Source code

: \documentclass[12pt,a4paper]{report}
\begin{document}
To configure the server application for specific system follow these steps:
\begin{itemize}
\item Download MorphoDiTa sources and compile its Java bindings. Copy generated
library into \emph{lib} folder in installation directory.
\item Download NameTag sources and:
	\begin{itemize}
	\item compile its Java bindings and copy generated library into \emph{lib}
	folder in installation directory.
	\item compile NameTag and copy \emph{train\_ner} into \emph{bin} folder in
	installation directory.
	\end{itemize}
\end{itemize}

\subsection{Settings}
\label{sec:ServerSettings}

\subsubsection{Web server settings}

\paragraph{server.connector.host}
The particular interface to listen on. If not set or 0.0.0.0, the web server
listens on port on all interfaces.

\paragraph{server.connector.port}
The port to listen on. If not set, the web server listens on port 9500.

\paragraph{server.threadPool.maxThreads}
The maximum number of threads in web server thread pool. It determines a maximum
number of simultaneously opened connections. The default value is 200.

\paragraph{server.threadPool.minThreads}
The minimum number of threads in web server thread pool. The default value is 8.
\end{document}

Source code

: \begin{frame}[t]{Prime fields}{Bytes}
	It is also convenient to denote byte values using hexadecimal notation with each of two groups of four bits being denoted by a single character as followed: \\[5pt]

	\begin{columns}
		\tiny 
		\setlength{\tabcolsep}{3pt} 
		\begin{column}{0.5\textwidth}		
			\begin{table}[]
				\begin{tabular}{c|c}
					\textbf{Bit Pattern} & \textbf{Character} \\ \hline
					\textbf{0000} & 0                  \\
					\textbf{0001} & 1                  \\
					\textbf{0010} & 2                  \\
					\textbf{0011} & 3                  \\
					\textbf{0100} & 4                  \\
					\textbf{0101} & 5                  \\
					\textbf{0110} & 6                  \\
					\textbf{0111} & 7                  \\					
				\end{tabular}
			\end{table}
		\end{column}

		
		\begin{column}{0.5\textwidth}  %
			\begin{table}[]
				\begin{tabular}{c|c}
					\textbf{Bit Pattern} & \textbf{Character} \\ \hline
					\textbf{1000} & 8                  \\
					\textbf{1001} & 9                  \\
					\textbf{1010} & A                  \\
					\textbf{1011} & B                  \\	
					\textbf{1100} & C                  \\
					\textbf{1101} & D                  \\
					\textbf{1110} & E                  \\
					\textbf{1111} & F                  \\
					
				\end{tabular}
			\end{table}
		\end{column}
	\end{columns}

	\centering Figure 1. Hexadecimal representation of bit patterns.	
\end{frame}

============================================================

> **Activity**: Write out every line of the data that holds the word "paragraph".

> **Written response**:
\paragraph{server.connector.host}
\paragraph{server.connector.port}
\paragraph{server.threadPool.maxThreads}
\paragraph{server.threadPool.minThreads}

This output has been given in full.